(Stored data)
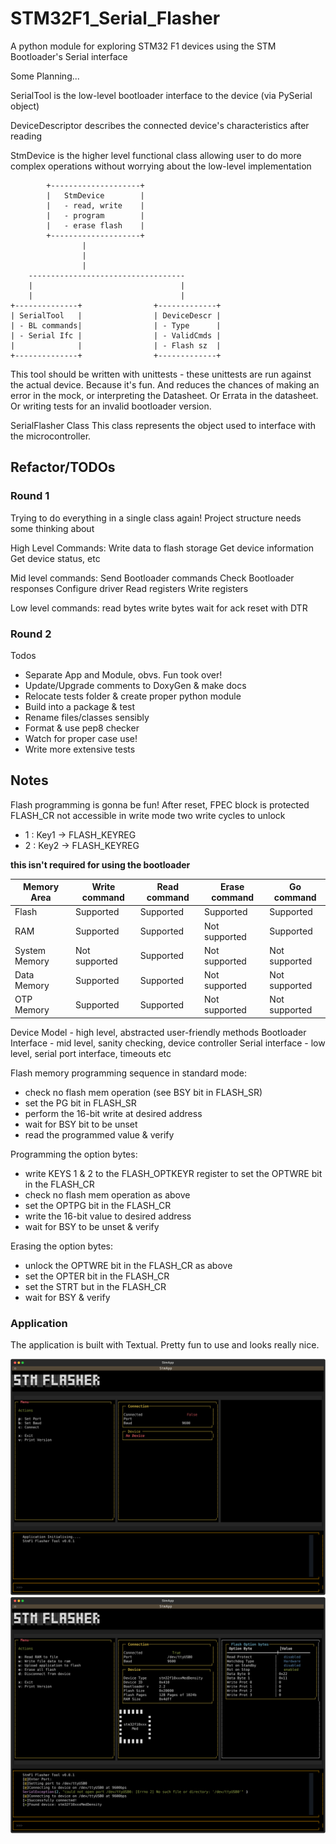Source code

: # STM32F1_Serial_Flasher
A python module for exploring STM32 F1 devices using the STM Bootloader's Serial interface


Some Planning...


SerialTool is the low-level bootloader interface to the device (via PySerial object)

DeviceDescriptor describes the connected device's characteristics after reading

StmDevice is the higher level functional class allowing user to do more complex operations without worrying about the low-level implementation



            +--------------------+
            |   StmDevice        |
            |   - read, write    |
            |   - program        |
            |   - erase flash    |
            +--------------------+
                    |
                    | 
                    |
        -----------------------------------
        |                                 |
        |                                 |
    +--------------+                +-------------+
    | SerialTool   |                | DeviceDescr |
    | - BL commands|                | - Type      |
    | - Serial Ifc |                | - ValidCmds |
    |              |                | - Flash sz  |
    +--------------+                +-------------+



This tool should be written with unittests - these unittests are run against the actual device. Because it's fun. And reduces the chances of making an error in the mock, or interpreting the Datasheet. Or Errata in the datasheet. Or writing tests for an invalid bootloader version. 



SerialFlasher Class
This class represents the object used to interface with the microcontroller.



## Refactor/TODOs

### Round 1

Trying to do everything in a single class again! Project structure needs some thinking about

High Level Commands: 
Write data to flash storage
Get device information
Get device status, etc

Mid level commands:
Send Bootloader commands
Check Bootloader responses
Configure driver
Read registers
Write registers

Low level commands:
read bytes
write bytes
wait for ack
reset with DTR

### Round 2
Todos
- Separate App and Module, obvs. Fun took over!
- Update/Upgrade comments to DoxyGen & make docs
- Relocate tests folder & create proper python module
- Build into a package & test
- Rename files/classes sensibly
- Format & use pep8 checker
- Watch for proper case use!
- Write more extensive tests


## Notes

Flash programming is gonna be fun! After reset, FPEC block is protected FLASH_CR not accessible in write mode two write cycles to unlock
-   1 : Key1 -> FLASH_KEYREG
-   2 : Key2 -> FLASH_KEYREG

__this isn't required for using the bootloader__


| Memory Area | Write command | Read command | Erase command | Go command |
| ----------- | ------------- | ------------ | ------------- | ---------- |
| Flash | Supported | Supported | Supported | Supported |
| RAM | Supported | Supported | Not supported | Supported |
| System Memory | Not supported |Supported | Not supported | Not supported |
| Data Memory | Supported | Supported | Not supported | Not supported |
| OTP Memory | Supported | Supported | Not supported | Not supported |


Device Model  - high level, abstracted user-friendly methods
Bootloader Interface - mid level, sanity checking, device controller
Serial interface - low level, serial port interface, timeouts etc

Flash memory programming sequence in standard mode:
- check no flash mem operation (see BSY bit in FLASH_SR)
- set the PG bit in FLASH_SR
- perform the 16-bit write at desired address
- wait for BSY bit to be unset
- read the programmed value & verify

Programming the option bytes:
- write KEYS 1 & 2 to the FLASH_OPTKEYR register to set the OPTWRE bit in the FLASH_CR
- check no flash mem operation as above
- set the OPTPG bit in the FLASH_CR
- write the 16-bit value to desired address
- wait for BSY to be unset & verify

Erasing the option bytes:
- unlock the OPTWRE bit in the FLASH_CR as above
- set the OPTER bit in the FLASH_CR
- set the STRT but in the FLASH_CR
- wait for BSY & verify


### Application

The application is built with Textual. Pretty fun to use and looks really nice.

![image](./screenshots/stmapp_disconnected.svg) 
![image](./screenshots/stmapp_connected.svg)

PROMPT
I'd like the data above duplicated exactly, with no pictures included.

RESULT OF THIS EXERCISE
Source code

: # STM32F1_Serial_Flasher
A python module for exploring STM32 F1 devices using the STM Bootloader's Serial interface


Some Planning...


SerialTool is the low-level bootloader interface to the device (via PySerial object)

DeviceDescriptor describes the connected device's characteristics after reading

StmDevice is the higher level functional class allowing user to do more complex operations without worrying about the low-level implementation



            +--------------------+
            |   StmDevice        |
            |   - read, write    |
            |   - program        |
            |   - erase flash    |
            +--------------------+
                    |
                    | 
                    |
        -----------------------------------
        |                                 |
        |                                 |
    +--------------+                +-------------+
    | SerialTool   |                | DeviceDescr |
    | - BL commands|                | - Type      |
    | - Serial Ifc |                | - ValidCmds |
    |              |                | - Flash sz  |
    +--------------+                +-------------+



This tool should be written with unittests - these unittests are run against the actual device. Because it's fun. And reduces the chances of making an error in the mock, or interpreting the Datasheet. Or Errata in the datasheet. Or writing tests for an invalid bootloader version. 



SerialFlasher Class
This class represents the object used to interface with the microcontroller.



## Refactor/TODOs

### Round 1

Trying to do everything in a single class again! Project structure needs some thinking about

High Level Commands: 
Write data to flash storage
Get device information
Get device status, etc

Mid level commands:
Send Bootloader commands
Check Bootloader responses
Configure driver
Read registers
Write registers

Low level commands:
read bytes
write bytes
wait for ack
reset with DTR

### Round 2
Todos
- Separate App and Module, obvs. Fun took over!
- Update/Upgrade comments to DoxyGen & make docs
- Relocate tests folder & create proper python module
- Build into a package & test
- Rename files/classes sensibly
- Format & use pep8 checker
- Watch for proper case use!
- Write more extensive tests


## Notes

Flash programming is gonna be fun! After reset, FPEC block is protected FLASH_CR not accessible in write mode two write cycles to unlock
-   1 : Key1 -> FLASH_KEYREG
-   2 : Key2 -> FLASH_KEYREG

__this isn't required for using the bootloader__


| Memory Area | Write command | Read command | Erase command | Go command |
| ----------- | ------------- | ------------ | ------------- | ---------- |
| Flash | Supported | Supported | Supported | Supported |
| RAM | Supported | Supported | Not supported | Supported |
| System Memory | Not supported |Supported | Not supported | Not supported |
| Data Memory | Supported | Supported | Not supported | Not supported |
| OTP Memory | Supported | Supported | Not supported | Not supported |


Device Model  - high level, abstracted user-friendly methods
Bootloader Interface - mid level, sanity checking, device controller
Serial interface - low level, serial port interface, timeouts etc

Flash memory programming sequence in standard mode:
- check no flash mem operation (see BSY bit in FLASH_SR)
- set the PG bit in FLASH_SR
- perform the 16-bit write at desired address
- wait for BSY bit to be unset
- read the programmed value & verify

Programming the option bytes:
- write KEYS 1 & 2 to the FLASH_OPTKEYR register to set the OPTWRE bit in the FLASH_CR
- check no flash mem operation as above
- set the OPTPG bit in the FLASH_CR
- write the 16-bit value to desired address
- wait for BSY to be unset & verify

Erasing the option bytes:
- unlock the OPTWRE bit in the FLASH_CR as above
- set the OPTER bit in the FLASH_CR
- set the STRT but in the FLASH_CR
- wait for BSY & verify


### Application

The application is built with Textual. Pretty fun to use and looks really nice.

![image](./screenshots/stmapp_disconnected.svg) 
![image](./screenshots/stmapp_connected.svg)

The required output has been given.